**Supplied material**:
☆ ☆ ☆ ☆
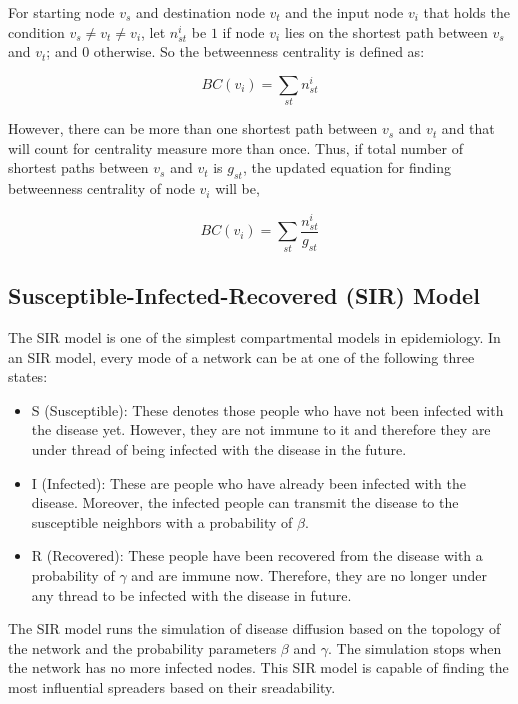 \documentclass[sigconf]{acmart}
\begin{document}
\begin{itemize}
	For starting node $v_s$ and destination node $v_t$ and the input node $v_i$ that holds the condition $v_s \neq v_t \neq v_i$, let $n_{st}^i$ be $1$ if node $v_i$ lies on the shortest path between $v_s$ and $v_t$; and $0$ otherwise. So the betweenness centrality is defined as:
	
	\begin{equation}
	BC(v_i) = \sum_{st}n_{st}^i
	\end{equation}

	However, there can be more than one shortest path between $v_s$ and $v_t$ and that will count for centrality measure more than once. Thus, if total number of shortest paths between $v_s$ and $v_t$ is $g_{st}$, the updated equation for finding betweenness centrality of node $v_i$ will be,
	
	\begin{equation}
	BC(v_i) = \sum_{st} \dfrac{n_{st}^i}{g_{st}}
	\label{betweenness centrality eq}
	\end{equation}	
	
\end{itemize} 

\subsection{Susceptible-Infected-Recovered (SIR) Model}
The SIR model is one of the simplest compartmental models in epidemiology. In an SIR model, every mode of a network can be at one of the following three states:
\begin{itemize}
	\item S (Susceptible): These denotes those people who have not been infected with the disease yet. However, they are not immune to it and therefore they are under thread of being infected with the disease in the future.
	\item I (Infected): These are people who have already been infected with the disease. Moreover, the infected people can transmit the disease to the susceptible neighbors with a probability of $\beta$.
	\item R (Recovered): These people have been recovered from the disease with a probability of $\gamma$ and are immune now. Therefore, they are no longer under any thread to be infected with the disease in future.
\end{itemize} 
The SIR model runs the simulation of disease diffusion based on the topology of the network and the probability parameters $\beta$ and $\gamma$. The simulation stops when the network has no more infected nodes. This SIR model is capable of finding the most influential spreaders based on their sreadability. 
\end{document}
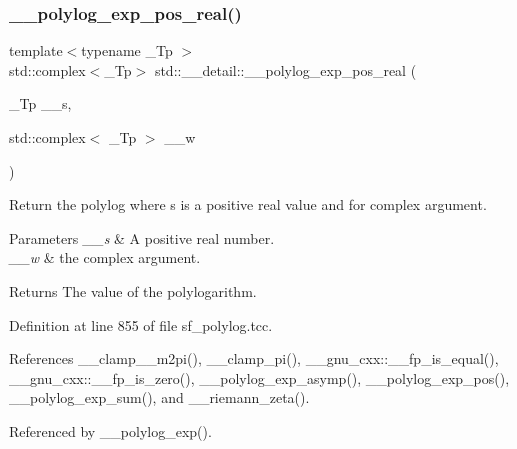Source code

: \subsubsection{\texorpdfstring{\+\_\+\+\_\+polylog\+\_\+exp\+\_\+pos\+\_\+real()}{\_\_polylog\_exp\_pos\_real()}\hspace{0.1cm}{\footnotesize\ttfamily [1/2]}}
{\footnotesize\ttfamily template$<$typename \+\_\+\+Tp $>$ \\
std\+::complex$<$\+\_\+\+Tp$>$ std\+::\+\_\+\+\_\+detail\+::\+\_\+\+\_\+polylog\+\_\+exp\+\_\+pos\+\_\+real (\begin{DoxyParamCaption}\item[{\+\_\+\+Tp}]{\+\_\+\+\_\+s,  }\item[{std\+::complex$<$ \+\_\+\+Tp $>$}]{\+\_\+\+\_\+w }\end{DoxyParamCaption})}

Return the polylog where s is a positive real value and for complex argument.


\begin{DoxyParams}{Parameters}
{\em \+\_\+\+\_\+s} & A positive real number. \\
\hline
{\em \+\_\+\+\_\+w} & the complex argument. \\
\hline
\end{DoxyParams}
\begin{DoxyReturn}{Returns}
The value of the polylogarithm. 
\end{DoxyReturn}


Definition at line 855 of file sf\+\_\+polylog.\+tcc.



References \+\_\+\+\_\+clamp\+\_\+\_\+m2pi(), \+\_\+\+\_\+clamp\+\_\+pi(), \+\_\+\+\_\+gnu\+\_\+cxx\+::\+\_\+\+\_\+fp\+\_\+is\+\_\+equal(), \+\_\+\+\_\+gnu\+\_\+cxx\+::\+\_\+\+\_\+fp\+\_\+is\+\_\+zero(), \+\_\+\+\_\+polylog\+\_\+exp\+\_\+asymp(), \+\_\+\+\_\+polylog\+\_\+exp\+\_\+pos(), \+\_\+\+\_\+polylog\+\_\+exp\+\_\+sum(), and \+\_\+\+\_\+riemann\+\_\+zeta().



Referenced by \+\_\+\+\_\+polylog\+\_\+exp().

\mbox{\label{namespacestd_1_1____detail_a8a6390a3855283fc27a5d57dd736b62e}}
☆ ☆ ☆ ☆
Your answer should reproduce each line of the listing that holds the word "future".

**Reply to the exercise**:
	\item S (Susceptible): These denotes those people who have not been infected with the disease yet. However, they are not immune to it and therefore they are under thread of being infected with the disease in the future.
	\item R (Recovered): These people have been recovered from the disease with a probability of $\gamma$ and are immune now. Therefore, they are no longer under any thread to be infected with the disease in future.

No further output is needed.